Re: [RFC PATCH v2 00/18] scsi: scsi_error: Introduce new error handle mechanism

Mike Christie <michael.christie@xxxxxxxxxx> · Mon, 25 Sep 2023 11:52:26 -0500

On 9/14/23 1:20 AM, Wenchao Hao wrote:
> On 2023/9/1 17:41, Wenchao Hao wrote:
>> It's unbearable for systems with large scale scsi devices share HBAs to
>> block all devices' IOs when handle error commands, we need a new error
>> handle mechanism to address this issue.
>>
>> I consulted about this issue a year ago, the discuss link can be found in
>> refenence.
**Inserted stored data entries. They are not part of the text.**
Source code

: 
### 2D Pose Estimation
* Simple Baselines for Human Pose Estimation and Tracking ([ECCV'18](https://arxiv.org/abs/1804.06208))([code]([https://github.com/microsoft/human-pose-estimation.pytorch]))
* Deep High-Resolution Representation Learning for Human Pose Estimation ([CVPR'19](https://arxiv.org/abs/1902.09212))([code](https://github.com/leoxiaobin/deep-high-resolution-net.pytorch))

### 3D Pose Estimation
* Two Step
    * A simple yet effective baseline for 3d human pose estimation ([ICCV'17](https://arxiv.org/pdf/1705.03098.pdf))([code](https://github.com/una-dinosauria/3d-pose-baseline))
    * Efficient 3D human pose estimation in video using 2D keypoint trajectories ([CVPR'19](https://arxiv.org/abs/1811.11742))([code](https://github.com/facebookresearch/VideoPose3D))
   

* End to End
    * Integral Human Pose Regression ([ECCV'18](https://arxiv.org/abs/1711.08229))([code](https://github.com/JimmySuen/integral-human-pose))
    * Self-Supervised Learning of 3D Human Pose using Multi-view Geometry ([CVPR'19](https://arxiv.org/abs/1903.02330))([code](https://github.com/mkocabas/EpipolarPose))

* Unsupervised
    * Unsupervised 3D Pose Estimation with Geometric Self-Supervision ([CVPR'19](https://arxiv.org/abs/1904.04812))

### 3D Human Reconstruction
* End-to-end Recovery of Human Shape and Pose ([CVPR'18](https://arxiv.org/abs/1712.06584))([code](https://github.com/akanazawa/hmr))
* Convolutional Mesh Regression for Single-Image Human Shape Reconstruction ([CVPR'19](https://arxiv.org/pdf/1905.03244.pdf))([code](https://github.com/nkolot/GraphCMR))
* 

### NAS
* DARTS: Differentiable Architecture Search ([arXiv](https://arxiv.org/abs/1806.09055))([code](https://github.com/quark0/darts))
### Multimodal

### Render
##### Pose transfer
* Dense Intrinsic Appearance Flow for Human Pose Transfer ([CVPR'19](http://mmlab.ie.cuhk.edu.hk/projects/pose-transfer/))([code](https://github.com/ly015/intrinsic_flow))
Hannes replied about why we have to block the SCSI host
>> then perform error recovery kindly. I think it's unnecessary to block
>> SCSI host for all drivers and can try a small level recovery(LUN based for
>> example) first to avoid block the SCSI host.
>>
>> The new error handle mechanism introduced in this patchset has been
>> developed and tested with out self developed hardware since one year
>> ago, now we want this mechanism can be used by more drivers.
>>
>> Drivers can decide if using the new error handle mechanism and how to
>> handle error commands when scsi_device are scanned,the new mechanism
>> makes SCSI error handle more flexible.
>>
>> SCSI error recovery strategy after blocking host's IO is mainly
>> following steps:
>>
>> - LUN reset
>> - Target reset
>> - Bus reset
>> - Host reset
>>
> 
> Mike gave some suggestions and I found a bug in fallback logic, I would
> address these and resend in next few days.

Please wait to resend. I'm still reviewing the patches. When I commented
last time I just did a quick look over to get an idea for the design and
what your goals were.